1

I'm using EmEditor to manually split some large files (3GB+). I just spent an hour doing so before realizing that thew new files had only Carriage Returns where the old files had Line Feeds and Carriage Returns.

These are HL7 files, so that was kind of important...

How can I maintain special characters on copy/paste?

1 Answers1

1

If you are losing your LF characters I am going on the assumption this is a file generated by a Windows system and it has been brought over and modified/manipulated in a Unix based system. I have run in to this issue between these two platforms as Windows reads a new line as CRLF and Unix only looks for the CR, as you indicated above.
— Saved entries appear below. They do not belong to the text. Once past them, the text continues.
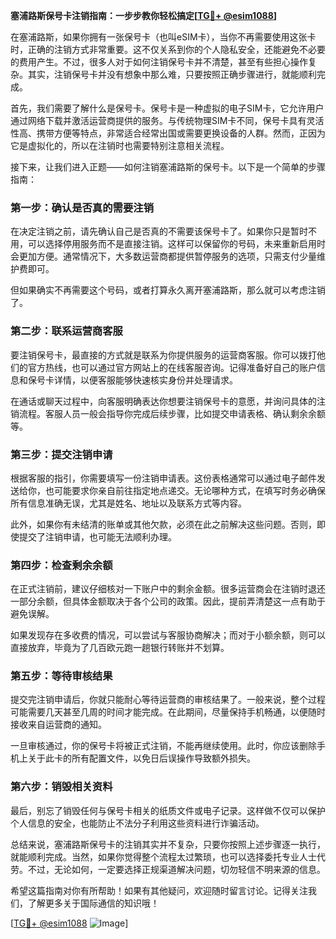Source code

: **塞浦路斯保号卡注销指南：一步步教你轻松搞定[[TG💪+ @esim1088](https://t.me/s/esim1088)]**

在塞浦路斯，如果你拥有一张保号卡（也叫eSIM卡），当你不再需要使用这张卡时，正确的注销方式非常重要。这不仅关系到你的个人隐私安全，还能避免不必要的费用产生。不过，很多人对于如何注销保号卡并不清楚，甚至有些担心操作复杂。其实，注销保号卡并没有想象中那么难，只要按照正确步骤进行，就能顺利完成。

首先，我们需要了解什么是保号卡。保号卡是一种虚拟的电子SIM卡，它允许用户通过网络下载并激活运营商提供的服务。与传统物理SIM卡不同，保号卡具有灵活性高、携带方便等特点，非常适合经常出国或需要更换设备的人群。然而，正因为它是虚拟化的，所以在注销时也需要特别注意相关流程。

接下来，让我们进入正题——如何注销塞浦路斯的保号卡。以下是一个简单的步骤指南：

### 第一步：确认是否真的需要注销

在决定注销之前，请先确认自己是否真的不需要该保号卡了。如果你只是暂时不用，可以选择停用服务而不是直接注销。这样可以保留你的号码，未来重新启用时会更加方便。通常情况下，大多数运营商都提供暂停服务的选项，只需支付少量维护费即可。

但如果确实不再需要这个号码，或者打算永久离开塞浦路斯，那么就可以考虑注销了。

### 第二步：联系运营商客服

要注销保号卡，最直接的方式就是联系为你提供服务的运营商客服。你可以拨打他们的官方热线，也可以通过官方网站上的在线客服咨询。记得准备好自己的账户信息和保号卡详情，以便客服能够快速核实身份并处理请求。

在通话或聊天过程中，向客服明确表达你想要注销保号卡的意愿，并询问具体的注销流程。客服人员一般会指导你完成后续步骤，比如提交申请表格、确认剩余余额等。

### 第三步：提交注销申请

根据客服的指引，你需要填写一份注销申请表。这份表格通常可以通过电子邮件发送给你，也可能要求你亲自前往指定地点递交。无论哪种方式，在填写时务必确保所有信息准确无误，尤其是姓名、地址以及联系方式等内容。

此外，如果你有未结清的账单或其他欠款，必须在此之前解决这些问题。否则，即使提交了注销申请，也可能无法顺利办理。

### 第四步：检查剩余余额

在正式注销前，建议仔细核对一下账户中的剩余金额。很多运营商会在注销时退还一部分余额，但具体金额取决于各个公司的政策。因此，提前弄清楚这一点有助于避免误解。

如果发现存在多收费的情况，可以尝试与客服协商解决；而对于小额余额，则可以直接放弃，毕竟为了几百欧元跑一趟银行转账并不划算。

### 第五步：等待审核结果

提交完注销申请后，你就只能耐心等待运营商的审核结果了。一般来说，整个过程可能需要几天甚至几周的时间才能完成。在此期间，尽量保持手机畅通，以便随时接收来自运营商的通知。

一旦审核通过，你的保号卡将被正式注销，不能再继续使用。此时，你应该删除手机上关于此卡的所有配置文件，以免日后误操作导致额外损失。

### 第六步：销毁相关资料

最后，别忘了销毁任何与保号卡相关的纸质文件或电子记录。这样做不仅可以保护个人信息的安全，也能防止不法分子利用这些资料进行诈骗活动。

总结来说，塞浦路斯保号卡的注销其实并不复杂，只要你按照上述步骤逐一执行，就能顺利完成。当然，如果你觉得整个流程太过繁琐，也可以选择委托专业人士代劳。不过，无论如何，一定要选择正规渠道解决问题，切勿轻信不明来源的信息。

希望这篇指南对你有所帮助！如果有其他疑问，欢迎随时留言讨论。记得关注我们，了解更多关于国际通信的知识哦！

[[TG💪+ @esim1088](https://t.me/s/esim1088) ![Image](https://i.postimg.cc/4NQfJmqS/Snipaste-2025-05-13-00-14-12.png)]
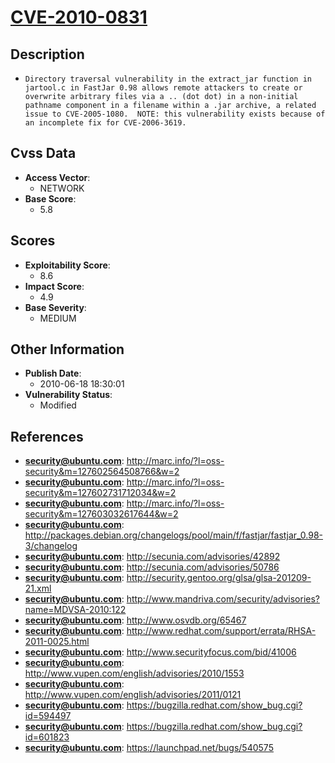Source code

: 
# [CVE-2010-0831](http://marc.info/?l=oss-security&m=127602564508766&w=2)

## Description

- `Directory traversal vulnerability in the extract_jar function in jartool.c in FastJar 0.98 allows remote attackers to create or overwrite arbitrary files via a .. (dot dot) in a non-initial pathname component in a filename within a .jar archive, a related issue to CVE-2005-1080.  NOTE: this vulnerability exists because of an incomplete fix for CVE-2006-3619.`

## Cvss Data

- **Access Vector**:
  - NETWORK
- **Base Score**:
  - 5.8

## Scores

- **Exploitability Score**:
  - 8.6
- **Impact Score**:
  - 4.9
- **Base Severity**:
  - MEDIUM

## Other Information

- **Publish Date**:
  - 2010-06-18 18:30:01
- **Vulnerability Status**:
  - Modified

## References

- **security@ubuntu.com**: http://marc.info/?l=oss-security&m=127602564508766&w=2
- **security@ubuntu.com**: http://marc.info/?l=oss-security&m=127602731712034&w=2
- **security@ubuntu.com**: http://marc.info/?l=oss-security&m=127603032617644&w=2
- **security@ubuntu.com**: http://packages.debian.org/changelogs/pool/main/f/fastjar/fastjar_0.98-3/changelog
- **security@ubuntu.com**: http://secunia.com/advisories/42892
- **security@ubuntu.com**: http://secunia.com/advisories/50786
- **security@ubuntu.com**: http://security.gentoo.org/glsa/glsa-201209-21.xml
- **security@ubuntu.com**: http://www.mandriva.com/security/advisories?name=MDVSA-2010:122
- **security@ubuntu.com**: http://www.osvdb.org/65467
- **security@ubuntu.com**: http://www.redhat.com/support/errata/RHSA-2011-0025.html
- **security@ubuntu.com**: http://www.securityfocus.com/bid/41006
- **security@ubuntu.com**: http://www.vupen.com/english/advisories/2010/1553
- **security@ubuntu.com**: http://www.vupen.com/english/advisories/2011/0121
- **security@ubuntu.com**: https://bugzilla.redhat.com/show_bug.cgi?id=594497
- **security@ubuntu.com**: https://bugzilla.redhat.com/show_bug.cgi?id=601823
- **security@ubuntu.com**: https://launchpad.net/bugs/540575
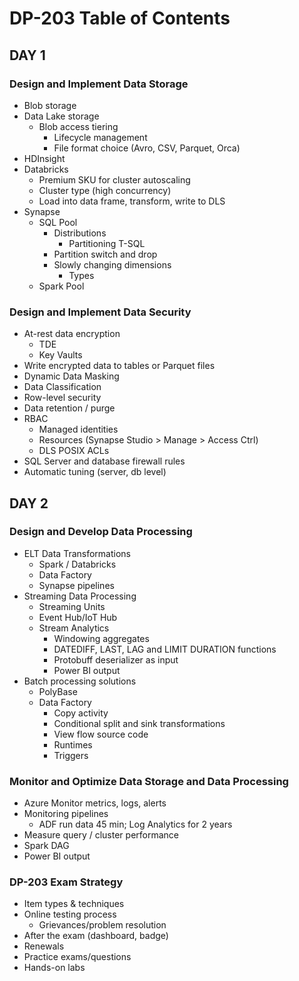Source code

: # DP-203 Table of Contents

## DAY 1

### Design and Implement Data Storage

* Blob storage
* Data Lake storage
  * Blob access tiering
    * Lifecycle management
    * File format choice (Avro, CSV, Parquet, Orca)
* HDInsight
* Databricks
  * Premium SKU for cluster autoscaling
  * Cluster type (high concurrency)
  * Load into data frame, transform, write to DLS
* Synapse
  * SQL Pool
    * Distributions
      * Partitioning T-SQL
    * Partition switch and drop
    * Slowly changing dimensions
      * Types
  * Spark Pool

### Design and Implement Data Security

* At-rest data encryption
  * TDE
  * Key Vaults
* Write encrypted data to tables or Parquet files
* Dynamic Data Masking
* Data Classification
* Row-level security
* Data retention / purge
* RBAC
  * Managed identities
  * Resources (Synapse Studio > Manage > Access Ctrl)
  * DLS POSIX ACLs
* SQL Server and database firewall rules
* Automatic tuning (server, db level)

## DAY 2

### Design and Develop Data Processing

* ELT Data Transformations
  * Spark / Databricks
  * Data Factory
  * Synapse pipelines
* Streaming Data Processing
  * Streaming Units
  * Event Hub/IoT Hub
  * Stream Analytics
    * Windowing aggregates
    * DATEDIFF, LAST, LAG and LIMIT DURATION functions
    * Protobuff deserializer as input
    * Power BI output
* Batch processing solutions
  * PolyBase
  * Data Factory
    * Copy activity
    * Conditional split and sink transformations
    * View flow source code
    * Runtimes
    * Triggers

### Monitor and Optimize Data Storage and Data Processing

* Azure Monitor metrics, logs, alerts
* Monitoring pipelines
  * ADF run data 45 min; Log Analytics for 2 years
* Measure query / cluster performance
* Spark DAG
* Power BI output

### DP-203 Exam Strategy

* Item types & techniques
* Online testing process
  * Grievances/problem resolution
* After the exam (dashboard, badge)
* Renewals
* Practice exams/questions
* Hands-on labs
I have had success in automating file move/manipulation processes between the two platforms, and with this CRLF issue specifically, using a perl script that adds the LF on at the end of every line. The conversion can go both ways, and a good write up on how to leverage perl to do this (as well as other methods to solve this exact problem) is located here: https://kb.iu.edu/d/acux

Specifically, you can download a perl install from www.perl.org (it's free) and then run the following code, calling out that this script should run in perl specifically:

perl -p -e 's/\n/\r\n/' < unixfile.txt > winfile.txt

In the context of a Windows system, I create a .bat file with the above code, create a windows task to automate the .bat, and set the appropriate "Start In" directory to be where the file conversions are going to take place. According to the code above, I would read in any file called unixfile.txt, add in the CRLF characters to every line that contains a CR, and spit out a new file called winfile.txt which is properly formatted with CRLF on each line.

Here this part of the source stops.